Talk:Binary heap

From Wikipedia, the free encyclopedia

This article is within the scope of WikiProject Computer science, which aims to create a comprehensive computer science reference for Wikipedia. Visit the project page for more information and to join in on related discussions.
Start rated as start-Class on the assessment scale
Top rated as top-importance on the assessment scale

Contents

[edit] heap

So is it O(n log n) or O(n) after all ? Sorting can't be O(n), but we aren't really doing full sorting here. Taw 00:35 Dec 12, 2002 (UTC)

Was:

It appears offhand to me that this should make this process take O(n lg n) time, but all the references I can find say it's O(n), although I can't understand their proofs. Once you have a heap, you can quickly find the node with the greatest value in it; it will be the node at the root of the tree. If you want to remove this node (as is necessary for a priority queue), in the array representation, you can swap that node's value with the value of the last node in the array (node 11 in the above example), shorten the array by 1 (removing that last node from the heap), and then restore the heap property, which still holds everywhere but at the top of the heap. The value at the top of the tree is now less than at least one of its children; swap it with the greater of its two children, and the heap property will be true at the top, but now possibly not where the top node was just swapped to; so you have to repeat the process until it is greater than either of its two children, which probably means until it reaches the bottom of the heap --- up to lg n swaps.

So removing the largest node from a heap takes O(lg n) steps.



Swapping elements to adjust the heap is inefficient. Each element moves towards the top of the heap at most one place, in each sift-down operation. The difference is the same as the difference between bubble sort and insertion sort; instead of adjusting K ~= lg(N) elements with K-1 swaps (and 3*K-3 moves in all), K+1 moves will suffice. The Heapsort example in Knuth "Art of Programming" Vol II uses insertion to do the sift-down, rather than exchanging.

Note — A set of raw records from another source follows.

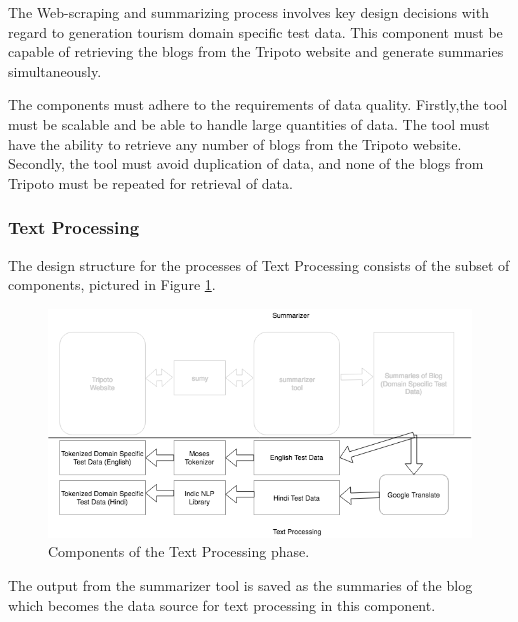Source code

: The Web-scraping and summarizing process involves key design decisions with regard to generation tourism domain specific test data. This component must be capable of retrieving the blogs from the Tripoto website and generate summaries simultaneously. 

The components must adhere to the requirements of data quality. Firstly,the tool must be scalable and be able to handle large quantities of data. The tool must have the ability to retrieve any number of blogs from the Tripoto website. Secondly, the tool must avoid duplication of data, and none of the blogs from Tripoto must be repeated for retrieval of data.

\subsubsection{Text Processing}
The design structure for the processes of Text Processing consists of the subset of components, pictured in Figure \ref{summarizer3}.

\begin{figure}[h]
\includegraphics[width=\textwidth]{figures/design6.png}
\caption{Components of the Text Processing phase.} \label{summarizer3}
\end{figure}

The output from the summarizer tool is saved as the summaries of the blog which becomes the data source for text processing in this component.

In the exercises after the discussion of Heapsort, Knuth vol. II also mentions "bottom-up" heap insertion (doubtless much better than I can, but here goes...):

While it is common to implement a binary heap as outlined in the article, reinsertion into a heap (replacing the value at the top of the heap with another, while preserving the heap property) can be done with rather fewer comparisons, on average. Instead of comparing the replacement value with elements in the array "on the way down", we assume all the elements will have to be moved (saving a comparison at each level of the heap), insert the element at the bottom of the heap, and then search "back up the way we came down" for the place it belongs ("spending", on average, about two additional comparisons and one additional move). Instead of

slightly less than 2 * lg(N) comparisons and slightly less than lg(N) moves,

bottom-up reinsertion requires

slightly more than lg(N) comparisons and slightly more than lg(N) moves. Using inserts rather than exchanges to adjust the heap, and implementing bottom-up reinsertion, Heapsort (see the Heapsort article) can compete with Quicksort (unless locality of reference is a major factor, or if parallel processing hardware is available) particularly if the compiler or interpreter is poor. If the compiler is good Quicksort still wins comfortably.

james_barbetti@yahoo.com

Are you talking about insertions or deletions? You seem to be describing a deletion algorithm, but you keep talking about "reinsertions", and I'm really not sure what you mean by that. If you are describing an improved deletion algorithm, I don't think that you'd see much improvement -- it looks to me that you'll only save yourself one swap when acting on a heap in an array. I suppose what you describe might help if you used a simple binary tree to represent the heap, but it seems to me that you could easily end up with an unbalanced tree with your algorithm. And, of course, a heap implemented with binary trees isn't of any help when writing heapsort. Could you try to explain the algorithm better, or provide a link?--67.71.21.145 17:21, 18 Nov 2004 (UTC)
Yes, I'm having trouble understanding this method as well. I think I might have a handle on how it works; let me see if I have it right (I'm using "node" loosely, not necessarily designating a separate data object linked by pointers/references):
  1. We remove the node at the top of the heap, as in the traditional heap deletion procedure.
  2. We remove the last node of the heap, as in the traditional heap deletion procedure.
  3. Instead of moving this node into the place vacated by the just-removed node, and calling heap-down (the traditional implementation), we trade the last node of the heap for the node that was, until just now, that node's parent, and call heap-down on it.
  4. We still have a node that was removed from the heap, but now it is a different node. Again, we trade this node for the node that was, until just now, its parent, and call heap-down on it. If the "parent" is in fact the empty space where the top value was just removed, we place the node in that top space, restoring the shape property, and call heap-down one last time.
Is this essentially correct? -- Antaeus Feldspar 30 June 2005 00:56 (UTC)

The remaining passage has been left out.